First, not all RAGs are of the same caliber. The accuracy of the content in the custom database is crucial to solid output, but it’s not the only variable. “It’s not just the quality of the content,” says global head Joel Hron. AI at Thomson Reuters“It’s the quality of the search and the retrieval of the right content based on the query.” It’s important to master each step in the process because a single wrong step can completely ruin the model.
“Any lawyer who has ever tried to use natural language search in a research engine will notice that there are often instances where semantic similarity leads you to completely irrelevant materials,” says Daniel Ho, a Stanford professor and senior fellow. Human-Centered AI Institute. Ho’s research AI Legal Tools Companies that relied on RAG had higher rates of errors in output than companies that built models.
Which brings us to the most intriguing question in the discussion: how do you define hallucinations within a RAG implementation? Does it only occur when the chatbot generates output without any citations and fabricates information? Does it also occur when the tool might ignore relevant data or misinterpret aspects of the citation?
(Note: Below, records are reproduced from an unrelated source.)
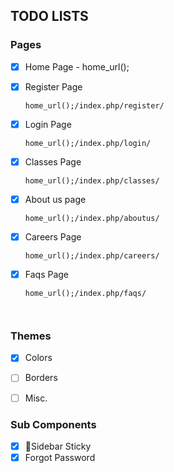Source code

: ## TODO LISTS

### Pages

- [x] Home Page
      - home_url();


- [x] Register Page

      home_url();/index.php/register/

- [x] Login Page

      home_url();/index.php/login/

- [x] Classes Page

      home_url();/index.php/classes/


- [x] About us page

      home_url();/index.php/aboutus/

- [x] Careers Page

      home_url();/index.php/careers/

- [x] Faqs Page

      home_url();/index.php/faqs/

      ​

### Themes

- [x] Colors
- [ ] Borders
- [ ] Misc.



### Sub Components

- [x] Sidebar Sticky
- [x] Forgot Password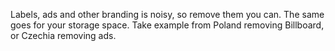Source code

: Labels, ads and other branding is noisy, so remove them you can. The same goes for your storage space. Take example from Poland removing Billboard, or Czechia removing ads.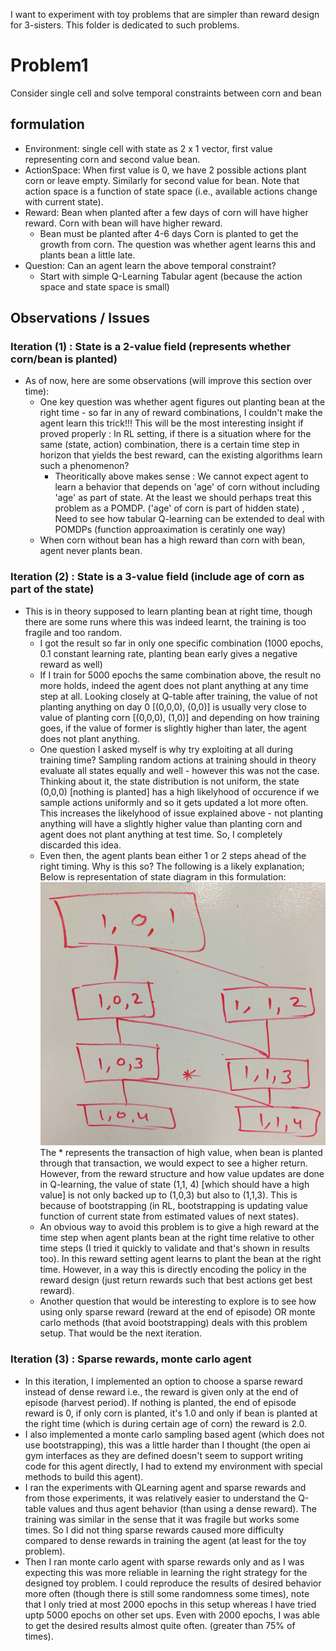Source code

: I want to experiment with toy problems that are simpler than reward design for 3-sisters. This folder is dedicated to such problems.

# Problem1
Consider single  cell and solve temporal constraints between corn and bean

## formulation
- Environment: single cell with state as 2 x 1 vector, first value representing corn and second value bean.
- ActionSpace: When first value is 0, we have 2 possible actions plant corn or leave empty. Similarly for second value for bean. Note that action space is a function of state space (i.e., available actions change with current state).
- Reward: Bean when planted after a few days of corn will have higher reward. Corn with bean will have higher reward.
  - Bean must be planted after 4-6 days Corn is planted to get the growth from corn. The question was whether agent learns this and plants bean a little late.
- Question: Can an agent learn the above temporal constraint?
  - Start with simple Q-Learning Tabular agent (because the action space and state space is small)

## Observations / Issues
### Iteration (1) : State is a 2-value field (represents whether corn/bean is planted)
- As of now, here are some observations (will improve this section over time):
  - One key question was whether agent figures out planting bean at the right time - so far in any of reward combinations, I couldn't make the agent learn this trick!!! This will be the most interesting insight if proved properly : In RL setting, if there is a situation where for the same (state, action) combination, there is a certain time step in horizon that yields the best reward, can the existing algorithms learn such a phenomenon?
    - Theoritically above makes sense : We cannot expect agent to learn a behavior that depends on 'age' of corn without including 'age' as part of state. At the least we should perhaps treat this problem as a POMDP. ('age' of corn is part of hidden state) , Need to see how tabular Q-learning can be extended to deal with POMDPs (function approaximation is ceratinly one way)
  - When corn without bean has a high reward than corn with bean, agent never plants bean.

### Iteration (2) : State is a 3-value field (include age of corn as part of the state)
- This is in theory supposed to learn planting bean at right time, though there are some runs where this was indeed learnt, the training is too fragile and too random.
  - I got the result so far in only one specific combination (1000 epochs, 0.1 constant learning rate, planting bean early gives a negative reward as well)
  - If I train for 5000 epochs the same combination above, the result no more holds, indeed the agent does not plant anything at any time step at all. Looking closely at Q-table after training, the value of not planting anything on day 0 [(0,0,0), (0,0)] is usually very close to value of planting corn [(0,0,0), (1,0)] and depending on how training goes, if the value of former is slightly higher than later, the agent does not plant anything.
  - One question I asked myself is why try exploiting at all during training time? Sampling random actions at training should in theory evaluate all states equally and well - however this was not the case. Thinking about it, the state distribution is not uniform, the state (0,0,0) [nothing is planted] has a high likelyhood of occurence if we sample actions uniformly and so it gets updated a lot more often. This increases the likelyhood of issue explained above - not planting anything will have a slightly higher value than planting corn and agent does not plant anything at test time. So, I completely discarded this idea.
  - Even then, the agent plants bean either 1 or 2 steps ahead of the right timing. Why is this so? The following is a likely explanation; Below is representation of state diagram in this formulation:
  ![](State_Transitions.JPG)
  The * represents the transaction of high value, when bean is planted through that transaction, we would expect to see a higher return. However, from the reward structure and how value updates are done in Q-learning, the value of state (1,1, 4) [which should have a high value] is not only backed up to (1,0,3) but also to (1,1,3). This is because of bootstrapping (in RL, bootstrapping is updating value function of current state from estimated values of next states).
  - An obvious way to avoid this problem is to give a high reward at the time step when agent plants bean at the right time relative to other time steps (I tried it quickly to validate and that's shown in results too). In this reward setting agent learns to plant the bean at the right time. However, in a way this is directly encoding the policy in the reward design (just return rewards such that best actions get best reward).
  - Another question that would be interesting to explore is to see how using only sparse reward (reward at the end of episode) OR monte carlo methods (that avoid bootstrapping) deals with this problem setup. That would be the next iteration.

### Iteration (3) : Sparse rewards, monte carlo agent
- In this iteration, I implemented an option to choose a sparse reward instead of dense reward i.e., the reward is given only at the end of episode (harvest period). If nothing is planted, the end of episode reward is 0, if only corn is planted, it's 1.0 and only if bean is planted at the right time (which is during certain age of corn) the reward is 2.0. 
- I also implemented a monte carlo sampling based agent (which does not use bootstrapping), this was a little harder than I thought (the open ai gym interfaces as they are defined doesn't seem to support writing code for this agent directly, I had to extend my environment with special methods to build this agent).
- I ran the experiments with QLearning agent and sparse rewards and from those experiments, it was relatively easier to understand the Q-table values and thus agent behavior (than using a dense reward). The training was similar in the sense that it was fragile but works some times. So I did not thing sparse rewards caused more difficulty compared to dense rewards in training the agent (at least for the toy problem).
- Then I ran monte carlo agent with sparse rewards only and as I was expecting this was more reliable in learning the right strategy for the designed toy problem. I could reproduce the results of desired behavior more often (though there is still some randomness some times), note that I only tried at most 2000 epochs in this setup whereas I have tried uptp 5000 epochs on other set ups. Even with 2000 epochs, I was able to get the desired results almost quite often. (greater than 75% of times).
According to Lewis, hallucinations in RAG systems depend on whether the output is consistent with the results found by the model during data retrieval. However, Stanford research on AI tools for lawyers makes this definition a bit broader, by checking whether the output is based on the data provided as well as whether it is factually correct – Higher standards for legal professionals Who often analyze complex cases and understand the intricate hierarchy of precedent.
While a RAG system involved with legal issues is clearly better at answering questions on case law than OpenAI’s ChatGPT or Google’s Gemini, it can still overlook fine details and make random mistakes. All the AI experts I spoke to emphasized the constant need for thoughtful, human interaction throughout the process to double-check citations and verify the overall accuracy of results.
Law is one area where there’s a lot of activity around RAG-based AI tools, but the process likely isn’t limited to a single white-collar job. “Take any profession or any business. You have to get answers that are based on actual documents,” Arredondo says. “So, I think RAG is going to be a core tool that will be used in basically every professional application, at least in the near to mid-term.” Risk-averse executives are excited by the prospect of using AI tools to better understand their proprietary data, without having to upload sensitive information to a standard, public chatbot.
However, it is important for users to understand the limitations of these tools, and for AI-focused companies to avoid exaggerating about the accuracy of their answers. Anyone using an AI tool should still avoid relying solely on the output, and they should view its answers with a healthy sense of skepticism, even if the answer has been improved through RAG.
“Confusion is forever,” Ho says. “We don’t yet have a ready remedy to completely eliminate confusion.” While RAG reduces the prevalence of errors, human judgment still remains paramount. And that’s no lie.